Hiring a new employee can be a difficult process. Between attracting the right applicants, sending them through a screening process, and scheduling interviews, it takes a lot of work to find the right person to fit the role you’re trying to fill. By the time you finally get to the interviewing process, you may think that you’ve almost reached the finish line and can let your guard down, but the truth is that the interview is probably the most important part of the hiring process for your company, and can have legal ramifications if not handled properly. Here are a few things to avoid when interviewing that will protect you from legal trouble down the road.
Asking Illegal Questions
This may seem like an obvious one, but some seemingly innocent questions can actually be deemed discriminatory when looked at through a different lens. For example, if you notice the applicant went to the same high school as you did, your first thought might be to ask in what year they graduated, thinking that you’re simply finding something that you have in common. Unfortunately, according to The Hartford, since this question could be used to determine the candidate’s age, you could actually get in trouble for violating the Age Discrimination in Employment Act.
While your motives may be innocent, you should operate under the assumption that anything you say could be taken as discriminatory, since the applicant doesn’t know your true intent.

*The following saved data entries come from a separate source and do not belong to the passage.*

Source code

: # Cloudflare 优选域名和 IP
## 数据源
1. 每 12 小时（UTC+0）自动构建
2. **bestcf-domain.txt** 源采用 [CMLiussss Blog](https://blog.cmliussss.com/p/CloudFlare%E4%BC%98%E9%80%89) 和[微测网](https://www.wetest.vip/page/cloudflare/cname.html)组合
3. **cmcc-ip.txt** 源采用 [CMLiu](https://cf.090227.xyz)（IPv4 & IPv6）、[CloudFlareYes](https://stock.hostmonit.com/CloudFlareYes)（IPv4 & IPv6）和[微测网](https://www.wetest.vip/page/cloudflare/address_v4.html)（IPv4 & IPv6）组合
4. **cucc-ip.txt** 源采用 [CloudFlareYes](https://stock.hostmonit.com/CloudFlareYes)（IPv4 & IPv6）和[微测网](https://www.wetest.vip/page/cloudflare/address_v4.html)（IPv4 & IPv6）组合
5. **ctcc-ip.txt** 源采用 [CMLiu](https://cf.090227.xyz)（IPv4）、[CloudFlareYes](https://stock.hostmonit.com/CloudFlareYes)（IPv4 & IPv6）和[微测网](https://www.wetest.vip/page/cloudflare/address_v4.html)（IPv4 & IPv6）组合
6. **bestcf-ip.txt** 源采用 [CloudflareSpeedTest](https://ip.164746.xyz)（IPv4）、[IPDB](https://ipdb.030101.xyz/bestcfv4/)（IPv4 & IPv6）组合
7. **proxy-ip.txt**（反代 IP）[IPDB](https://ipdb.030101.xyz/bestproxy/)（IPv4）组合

Here are just a few seemingly innocent questions to avoid when interviewing:
• What area do you live in?
While it’s fine to ask if the commute to your place of business would be doable for them, asking what part of town the candidate lives in could be misconstrued as mining for information about their financial or ethnic background.
• Would you be comfortable being overseen by a young manager?
This one is also about age. This question implies that you’ve noticed that the applicant is older than your average manager and therefore might consider it a reason not to hire them.
• Where is your accent from?
This one is fairly obvious, as it might be taken as racial discrimination or bias.
• How many kids do you have?
Asking for information about the candidate’s children or if they’re planning on having children may been seen as discriminatory.
• What is your current salary?
In New York City, Philadelphia, Massachusetts, Delaware, California, Oregon or Puerto Rico, it is illegal to ask about a candidate’s salary history. This law is likely to expand in the coming years, so it is best to avoid this question regardless of your geographical area.
• When was the last time you used drugs?
It is illegal to discriminate against those who use prescription drugs and recovering addicts. If you feel the need to ask a question regarding drug use, you must specifically inquire about “illegal drug” use.
• Have you ever been arrested or had a brush with the law?
Attempting to ask about arrest history can be viewed as racial discrimination, since minorities tend to be arrested more on average than Caucasian people.
One great way to protect yourself against potential legal trouble because of your interviewing process is to have a standard set of (legal) questions that you ask every candidate. This shows that you hold the same standards for every applicant, and lets you focus on the conversation you’re having with a potential employee, rather than worrying about being sued.
If you are unsure if your questions fall within legal requirements, reach out to a human resources professional for a review to make sure you avoid any that can be seen as discriminatory and bring you potential legal ramifications.